A total of 189 patients with chronic schizophrenia and 60 controls were recruited in the current study. Tumor necrosis factor α (TNF-α), interleukin (IL)-8, IL-6, and IL-2 levels; catalase, glutathione peroxidase, and superoxide dismutase (SOD) activities; and malondialdehyde (MDA) levels were determined in patients and controls. Executive function was evaluated by the Wisconsin card sorting tests, the verbal fluency tests, and the Stroop word-color test. Clinical symptoms were evaluated by the Positive and Negative Syndrome Scale.
Relative to the controls, the patients had lower activities of SOD and glutathione peroxidase and levels of TNF-α, but higher levels of MDA, IL-8, IL-6, and IL-2 (all p values < .05). A significant negative relationship between SOD activity and IL-8 levels was found only in patients (β = -0.44, p = .008). Furthermore, we found that an interactive effect of low TNF-α level and high MDA level was associated with negative symptoms (β = -0.02, p = .01). Moreover, the interactive effects of IL-8 and MDA or IL-8 and SOD were correlated with executive function only in patients (β = 0.23, p = .02; β = 0.09, p = .03).

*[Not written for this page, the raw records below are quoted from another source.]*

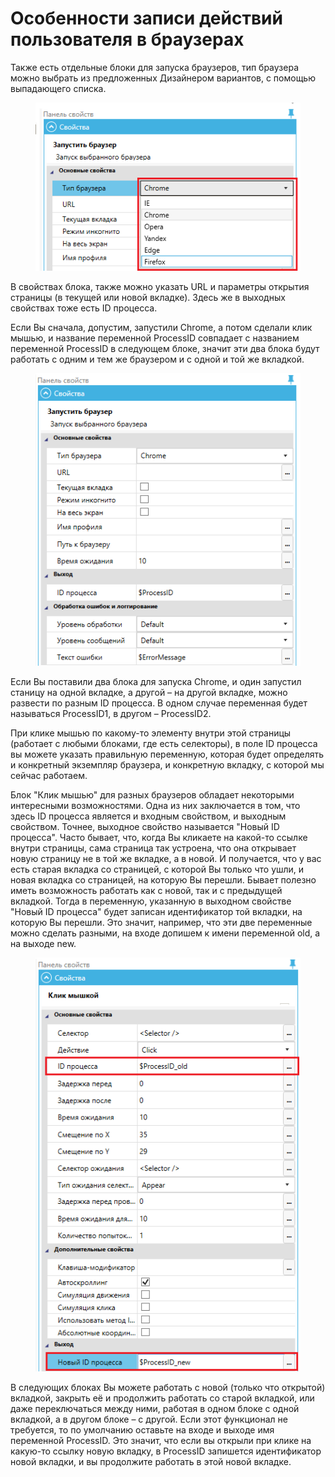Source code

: # Особенности записи действий пользователя в браузерах

Также есть отдельные блоки для запуска браузеров, тип браузера можно выбрать из предложенных Дизайнером вариантов, с помощью выпадающего списка.

<figure><img src="../../../../../../.gitbook/assets/Выбор браузера.png" alt=""><figcaption></figcaption></figure>

В свойствах блока, также можно указать URL и параметры открытия страницы (в текущей или новой вкладке). Здесь же в выходных свойствах тоже есть ID процесса.

Если Вы сначала, допустим, запустили Chrome, а потом сделали клик мышью, и  название переменной ProcessID совпадает с названием переменной ProcessID в следующем блоке, значит эти два блока будут работать с одним и тем же браузером и с одной и той же вкладкой.

<figure><img src="../../../../../../.gitbook/assets/image (26).png" alt=""><figcaption></figcaption></figure>

Если Вы поставили два блока для запуска Chrome, и один запустил станицу на одной вкладке, а другой – на другой вкладке, можно развести по разным ID процесса. В одном случае переменная будет называться ProcessID1, в другом – ProcessID2.

При клике мышью по какому-то элементу внутри этой страницы (работает с любыми блоками, где есть селекторы), в поле ID процесса вы можете указать правильную переменную, которая будет определять и конкретный экземпляр браузера, и конкретную вкладку, с которой мы сейчас работаем.

Блок "Клик мышью" для разных браузеров обладает некоторыми интересными возможностями. Одна из них заключается в том, что здесь ID процесса является и входным свойством, и выходным свойством. Точнее, выходное свойство называется "Новый ID процесса". Часто бывает, что, когда Вы кликаете на какой-то ссылке внутри страницы, сама страница так устроена, что она открывает новую страницу не в той же вкладке, а в новой. И получается, что у вас есть старая вкладка со страницей, с которой Вы только что ушли, и новая вкладка со страницей, на которую Вы перешли. Бывает полезно иметь возможность работать как с новой, так и с предыдущей вкладкой. Тогда в переменную, указанную в выходном свойстве "Новый ID процесса" будет записан идентификатор той вкладки, на которую Вы перешли. Это значит, например, что эти две переменные можно сделать разными, на входе допишем к имени переменной old, а на выходе new.

<figure><img src="../../../../../../.gitbook/assets/Запись в браузерах.png" alt=""><figcaption></figcaption></figure>

В следующих блоках Вы можете работать с новой (только что открытой) вкладкой, закрыть её и продолжить работать со старой вкладкой, или даже переключаться между ними, работая в одном блоке с одной вкладкой, а в другом блоке – с другой. Если этот функционал не требуется, то по умолчанию оставьте на входе и выходе имя переменной ProcessID. Это значит, что если вы открыли при клике на какую-то ссылку новую вкладку, в ProcessID запишется идентификатор новой вкладки, и вы продолжите работать в этой новой вкладке.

Our findings suggest that the interrelationships between oxidative stress markers and cytokines occur in schizophrenia patients, which may be the basis of their pathological mechanisms underlying clinical symptoms and cognitive dysfunction.

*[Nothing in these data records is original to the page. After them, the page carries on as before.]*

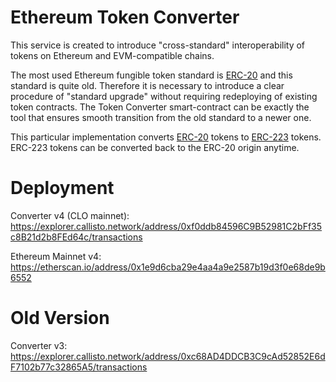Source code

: # Ethereum Token Converter

This service is created to introduce "cross-standard" interoperability of tokens on Ethereum and EVM-compatible chains.

The most used Ethereum fungible token standard is [ERC-20](https://eips.ethereum.org/EIPS/eip-20) and this standard is quite old. Therefore it is necessary to introduce a clear procedure of "standard upgrade" without requiring redeploying of existing token contracts. The Token Converter smart-contract can be exactly the tool that ensures smooth transition from the old standard to a newer one.

This particular implementation converts [ERC-20](https://eips.ethereum.org/EIPS/eip-20) tokens to [ERC-223](https://eips.ethereum.org/EIPS/eip-223) tokens. ERC-223 tokens can be converted back to the ERC-20 origin anytime.

# Deployment

Converter v4 (CLO mainnet): https://explorer.callisto.network/address/0xf0ddb84596C9B52981C2bFf35c8B21d2b8FEd64c/transactions

Ethereum Mainnet v4: https://etherscan.io/address/0x1e9d6cba29e4aa4a9e2587b19d3f0e68de9b6552

# Old Version

Converter v3: https://explorer.callisto.network/address/0xc68AD4DDCB3C9cAd52852E6dF7102b77c32865A5/transactions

越来越多的证据表明,精神分裂症的病理生理学涉及氧化应激标志物和与突触可塑性密切相关的细胞因子的各种异常。然而,关键细胞因子、氧化应激与执行功能障碍以及精神分裂症症状之间的相互作用关系尚未得到研究。
本研究共纳入 189 例慢性精神分裂症患者和 60 名对照者。检测患者和对照者的肿瘤坏死因子-α(TNF-α)、白细胞介素(IL)-8、IL-6 和 IL-2 水平、过氧化氢酶、谷胱甘肽过氧化物酶和超氧化物歧化酶(SOD)活性以及丙二醛(MDA)水平。采用威斯康星卡片分类测验、词语流畅性测验和斯特鲁普字-色测验评估执行功能。采用阳性和阴性综合征量表评估临床症状。
与对照组相比,患者的 SOD 和谷胱甘肽过氧化物酶活性以及 TNF-α水平降低,MDA、IL-8、IL-6 和 IL-2 水平升高(均 P 值<0.05)。仅在患者中发现 SOD 活性与 IL-8 水平呈显著负相关(β=-0.44,P=0.008)。此外,我们发现低 TNF-α水平和高 MDA 水平的交互作用与阴性症状相关(β=-0.02,P=0.01)。而且,IL-8 与 MDA 或 IL-8 与 SOD 的交互作用仅在患者中与执行功能相关(β=0.23,P=0.02;β=0.09,P=0.03)。
我们的研究结果表明,氧化应激标志物和细胞因子之间的相互关系存在于精神分裂症患者中,这可能是其临床症状和认知功能障碍病理机制的基础。